因为屋子里的桌椅板凳都冻在地上无法移动,我们就索性都蹲着围在了铜锅前面,纷纷抽出匕首。
我朝锅里一看突然就发现面前这一锅汤好像跟刚才看到的时候是一模一样的,连水泡鼓起来的位置好像都差不多。
滑-嫩的豆腐始终保持一个频率微微的抖动,压在下面的白菜也像是按了循环播放一样来回翻腾,又静又动说不出的别扭,只有升腾起来的热气像是活物一样四下缭绕升腾。
“还愣干啥,上呗。

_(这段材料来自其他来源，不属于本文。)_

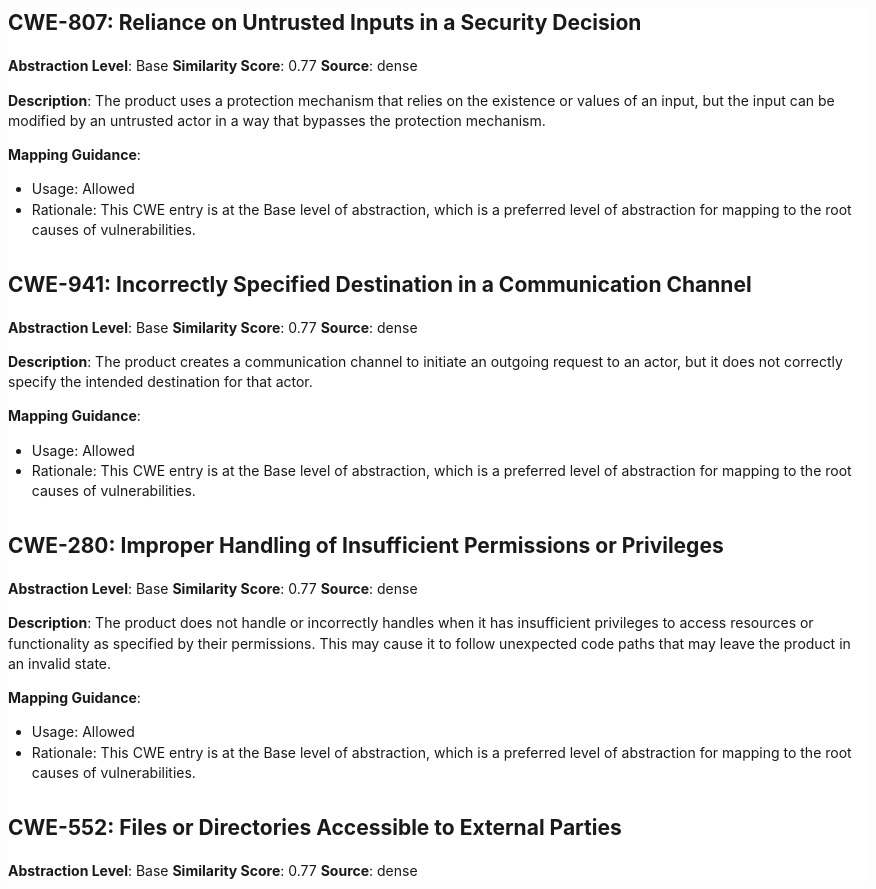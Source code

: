 ## CWE-807: Reliance on Untrusted Inputs in a Security Decision
**Abstraction Level**: Base
**Similarity Score**: 0.77
**Source**: dense

**Description**:
The product uses a protection mechanism that relies on the existence or values of an input, but the input can be modified by an untrusted actor in a way that bypasses the protection mechanism.

**Mapping Guidance**:
- Usage: Allowed
- Rationale: This CWE entry is at the Base level of abstraction, which is a preferred level of abstraction for mapping to the root causes of vulnerabilities.

## CWE-941: Incorrectly Specified Destination in a Communication Channel
**Abstraction Level**: Base
**Similarity Score**: 0.77
**Source**: dense

**Description**:
The product creates a communication channel to initiate an outgoing request to an actor, but it does not correctly specify the intended destination for that actor.

**Mapping Guidance**:
- Usage: Allowed
- Rationale: This CWE entry is at the Base level of abstraction, which is a preferred level of abstraction for mapping to the root causes of vulnerabilities.

## CWE-280: Improper Handling of Insufficient Permissions or Privileges
**Abstraction Level**: Base
**Similarity Score**: 0.77
**Source**: dense

**Description**:
The product does not handle or incorrectly handles when it has insufficient privileges to access resources or functionality as specified by their permissions. This may cause it to follow unexpected code paths that may leave the product in an invalid state.

**Mapping Guidance**:
- Usage: Allowed
- Rationale: This CWE entry is at the Base level of abstraction, which is a preferred level of abstraction for mapping to the root causes of vulnerabilities.

## CWE-552: Files or Directories Accessible to External Parties
**Abstraction Level**: Base
**Similarity Score**: 0.77
**Source**: dense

”
我正想着,豹子已经等不及用匕首叉了两片白菜放到了嘴里,一边烫的直咧嘴,一边手不停的在锅里撩豆腐吃,见我不动,他含糊的说了一句,又往嘴里塞了一片白菜。
我连忙抓住他的手把我看到的说了出来,张瞎子挑起一块豆腐放在嘴里品了一下说道:“对于画卷来说记录的几乎都是生活中的一瞬,虽然这幅画自成一界,不过左右还是一幅画,很多东西都是处于相对凝固的状态,无妨。”
得到张瞎子的权威定论,我们紧绷的心总算是放了下来,甩开腮帮子,撩开后槽牙,对着铜锅你来我往,转眼的时间一锅白菜炖豆腐已经少了小半锅,我看其他人恨不得两只手当四只手用,也懒得再去想,干脆埋头吃起来。